I've been meaning to look into it just haven't had a chance. Do you know what it's about?


----------



## NYC Plumber (May 4, 2011)

I dont know what the benefits are but i know it designates you as a green contractor.
Its probably a good thing to have though.


----------



## Lmp (Oct 17, 2011)

I'm gonna ask around and look into it if I get any info I'll let you know and if you find any info please get back to me


----------



## NYC Plumber (May 4, 2011)

Ok i will look into also and let you know. Thanks


----------



## bizzybeeplumbin (Jul 19, 2011)

I don't know about your program, but I tried one 8 hour class from Green Plumbers of america or something and it was teh biggest scam ever. It cost 4,000$ to join, then 250 a month to be green plumber certified so I could bid on the LEEDS buildings, which to get a LLEDS certification the building had to meet so many standards it raised the cost of the construction so much no body wanted to do it. 

For the first 6 hours of the class I heard how im portant it was to be a green plumber, then the 7th hour came the cost to do so LEEDS cert. I asked her if its so important, why is it so hard, really in the end, it came down to money and how much could they make off you.

Just my run in with the group, just wanted to give you a heads up.


----------



## BROOKLYN\PLUMB (May 21, 2010)

bizzybeeplumbin said:


> I don't know about your program, but I tried one 8 hour class from Green Plumbers of america or something and it was teh biggest scam ever. It cost 4,000$ to join, then 250 a month to be green plumber certified so I could bid on the LEEDS buildings, which to get a LLEDS certification the building had to meet so many standards it raised the cost of the construction so much no body wanted to do it.
> 
> For the first 6 hours of the class I heard how im portant it was to be a green plumber, then the 7th hour came the cost to do so LEEDS cert. I asked her if its so important, why is it so hard, really in the end, it came down to money and how much could they make off you.
> 
> Just my run in with the group, just wanted to give you a heads up.

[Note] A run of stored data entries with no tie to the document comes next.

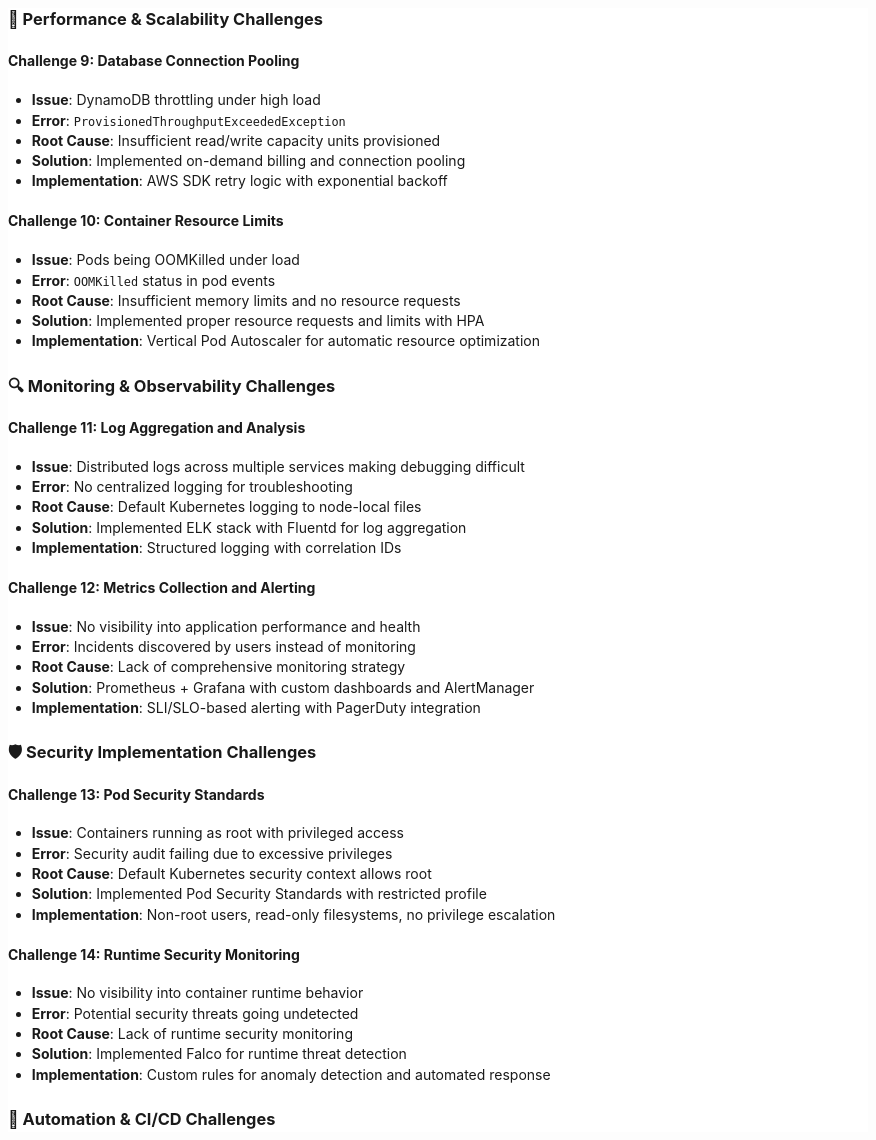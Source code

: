 ### **🚀 Performance & Scalability Challenges**

#### **Challenge 9: Database Connection Pooling**
- **Issue**: DynamoDB throttling under high load
- **Error**: `ProvisionedThroughputExceededException`
- **Root Cause**: Insufficient read/write capacity units provisioned
- **Solution**: Implemented on-demand billing and connection pooling
- **Implementation**: AWS SDK retry logic with exponential backoff

#### **Challenge 10: Container Resource Limits**
- **Issue**: Pods being OOMKilled under load
- **Error**: `OOMKilled` status in pod events
- **Root Cause**: Insufficient memory limits and no resource requests
- **Solution**: Implemented proper resource requests and limits with HPA
- **Implementation**: Vertical Pod Autoscaler for automatic resource optimization

### **🔍 Monitoring & Observability Challenges**

#### **Challenge 11: Log Aggregation and Analysis**
- **Issue**: Distributed logs across multiple services making debugging difficult
- **Error**: No centralized logging for troubleshooting
- **Root Cause**: Default Kubernetes logging to node-local files
- **Solution**: Implemented ELK stack with Fluentd for log aggregation
- **Implementation**: Structured logging with correlation IDs

#### **Challenge 12: Metrics Collection and Alerting**
- **Issue**: No visibility into application performance and health
- **Error**: Incidents discovered by users instead of monitoring
- **Root Cause**: Lack of comprehensive monitoring strategy
- **Solution**: Prometheus + Grafana with custom dashboards and AlertManager
- **Implementation**: SLI/SLO-based alerting with PagerDuty integration

### **🛡️ Security Implementation Challenges**

#### **Challenge 13: Pod Security Standards**
- **Issue**: Containers running as root with privileged access
- **Error**: Security audit failing due to excessive privileges
- **Root Cause**: Default Kubernetes security context allows root
- **Solution**: Implemented Pod Security Standards with restricted profile
- **Implementation**: Non-root users, read-only filesystems, no privilege escalation

#### **Challenge 14: Runtime Security Monitoring**
- **Issue**: No visibility into container runtime behavior
- **Error**: Potential security threats going undetected
- **Root Cause**: Lack of runtime security monitoring
- **Solution**: Implemented Falco for runtime threat detection
- **Implementation**: Custom rules for anomaly detection and automated response

### **🔄 Automation & CI/CD Challenges**
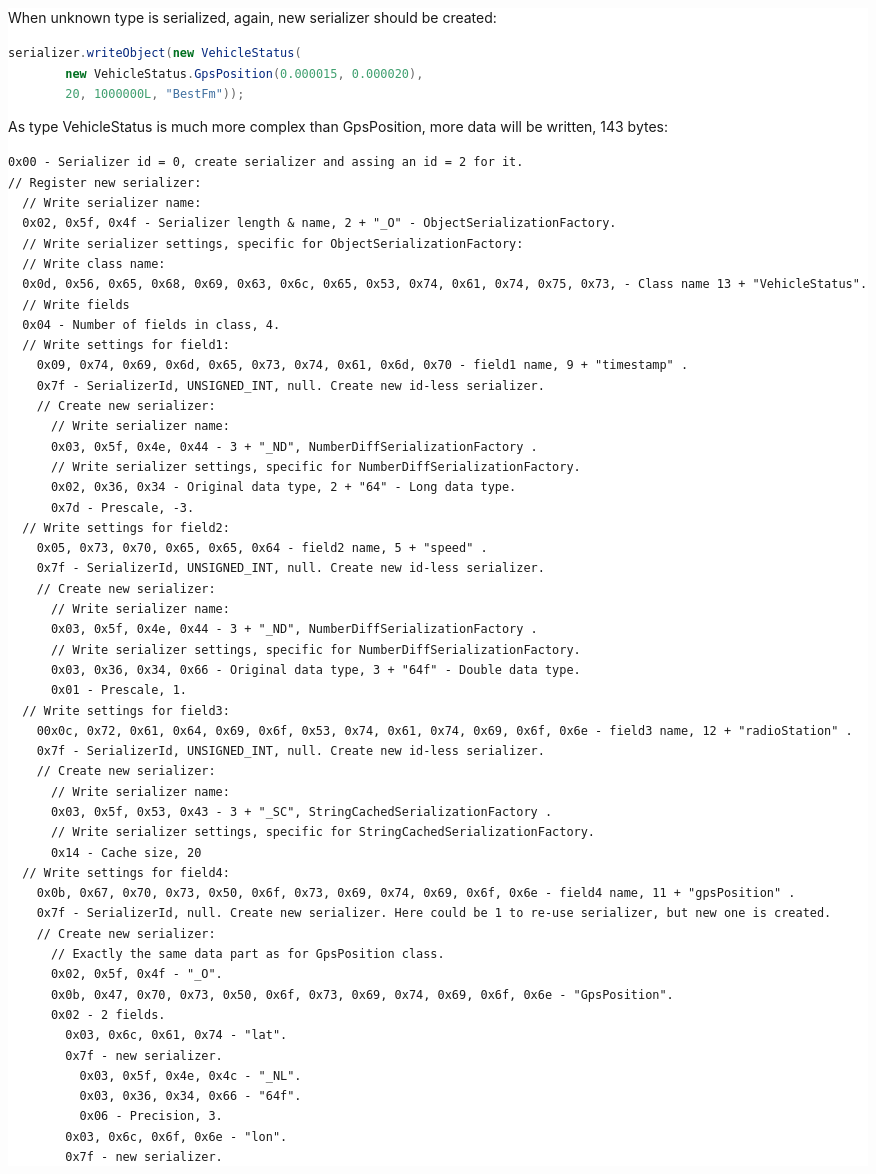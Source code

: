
```
```

When unknown type is serialized, again, new serializer should be created:
```java
serializer.writeObject(new VehicleStatus(
        new VehicleStatus.GpsPosition(0.000015, 0.000020),
        20, 1000000L, "BestFm"));
```
As type VehicleStatus is much more complex than GpsPosition, more data will be written, 143 bytes:
```
0x00 - Serializer id = 0, create serializer and assing an id = 2 for it.
// Register new serializer:
  // Write serializer name:
  0x02, 0x5f, 0x4f - Serializer length & name, 2 + "_O" - ObjectSerializationFactory.
  // Write serializer settings, specific for ObjectSerializationFactory:
  // Write class name:
  0x0d, 0x56, 0x65, 0x68, 0x69, 0x63, 0x6c, 0x65, 0x53, 0x74, 0x61, 0x74, 0x75, 0x73, - Class name 13 + "VehicleStatus".
  // Write fields
  0x04 - Number of fields in class, 4.
  // Write settings for field1:
    0x09, 0x74, 0x69, 0x6d, 0x65, 0x73, 0x74, 0x61, 0x6d, 0x70 - field1 name, 9 + "timestamp" .
    0x7f - SerializerId, UNSIGNED_INT, null. Create new id-less serializer.
    // Create new serializer:
      // Write serializer name:
      0x03, 0x5f, 0x4e, 0x44 - 3 + "_ND", NumberDiffSerializationFactory .
      // Write serializer settings, specific for NumberDiffSerializationFactory.
      0x02, 0x36, 0x34 - Original data type, 2 + "64" - Long data type.
      0x7d - Prescale, -3.
  // Write settings for field2:
    0x05, 0x73, 0x70, 0x65, 0x65, 0x64 - field2 name, 5 + "speed" .
    0x7f - SerializerId, UNSIGNED_INT, null. Create new id-less serializer.
    // Create new serializer:
      // Write serializer name:
      0x03, 0x5f, 0x4e, 0x44 - 3 + "_ND", NumberDiffSerializationFactory .
      // Write serializer settings, specific for NumberDiffSerializationFactory.
      0x03, 0x36, 0x34, 0x66 - Original data type, 3 + "64f" - Double data type.
      0x01 - Prescale, 1.
  // Write settings for field3:
    00x0c, 0x72, 0x61, 0x64, 0x69, 0x6f, 0x53, 0x74, 0x61, 0x74, 0x69, 0x6f, 0x6e - field3 name, 12 + "radioStation" .
    0x7f - SerializerId, UNSIGNED_INT, null. Create new id-less serializer.
    // Create new serializer:
      // Write serializer name:
      0x03, 0x5f, 0x53, 0x43 - 3 + "_SC", StringCachedSerializationFactory .
      // Write serializer settings, specific for StringCachedSerializationFactory.
      0x14 - Cache size, 20 
  // Write settings for field4:
    0x0b, 0x67, 0x70, 0x73, 0x50, 0x6f, 0x73, 0x69, 0x74, 0x69, 0x6f, 0x6e - field4 name, 11 + "gpsPosition" .
    0x7f - SerializerId, null. Create new serializer. Here could be 1 to re-use serializer, but new one is created.
    // Create new serializer:
      // Exactly the same data part as for GpsPosition class.
      0x02, 0x5f, 0x4f - "_O".
      0x0b, 0x47, 0x70, 0x73, 0x50, 0x6f, 0x73, 0x69, 0x74, 0x69, 0x6f, 0x6e - "GpsPosition".
      0x02 - 2 fields.
        0x03, 0x6c, 0x61, 0x74 - "lat".
        0x7f - new serializer.
          0x03, 0x5f, 0x4e, 0x4c - "_NL".
          0x03, 0x36, 0x34, 0x66 - "64f". 
          0x06 - Precision, 3.
        0x03, 0x6c, 0x6f, 0x6e - "lon".
        0x7f - new serializer.
```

That's what it is. You pay a third party to say you are green and then the city will post your company's info on some obscure web listing that nobody cares about. 
I can't see this being mandatory, as long as we have approved plans we can plumb it regardless of its color designation. Besides if the city were serious about going green they would do a better job in regards to gray water/rain water reclamation/reuse systems. (or even allow electric solar panels on commercial buildings who create excess power to share or sell the energy back to the grid).
Its all about the Benjamins and whose giving them to the politicians!


----------



## NYC Plumber (May 4, 2011)

BROOKLYN\PLUMB said:


> That's what it is. You pay a third party to say you are green and then the city will post your company's info on some obscure web listing that nobody cares about.
> I can't see this being mandatory, as long as we have approved plans we can plumb it regardless of its color designation. Besides if the city were serious about going green they would do a better job in regards to gray water/rain water reclamation/reuse systems. (or even allow electric solar panels on commercial buildings who create excess power to share or sell the energy back to the grid).
> Its all about the Benjamins and whose giving them to the politicians!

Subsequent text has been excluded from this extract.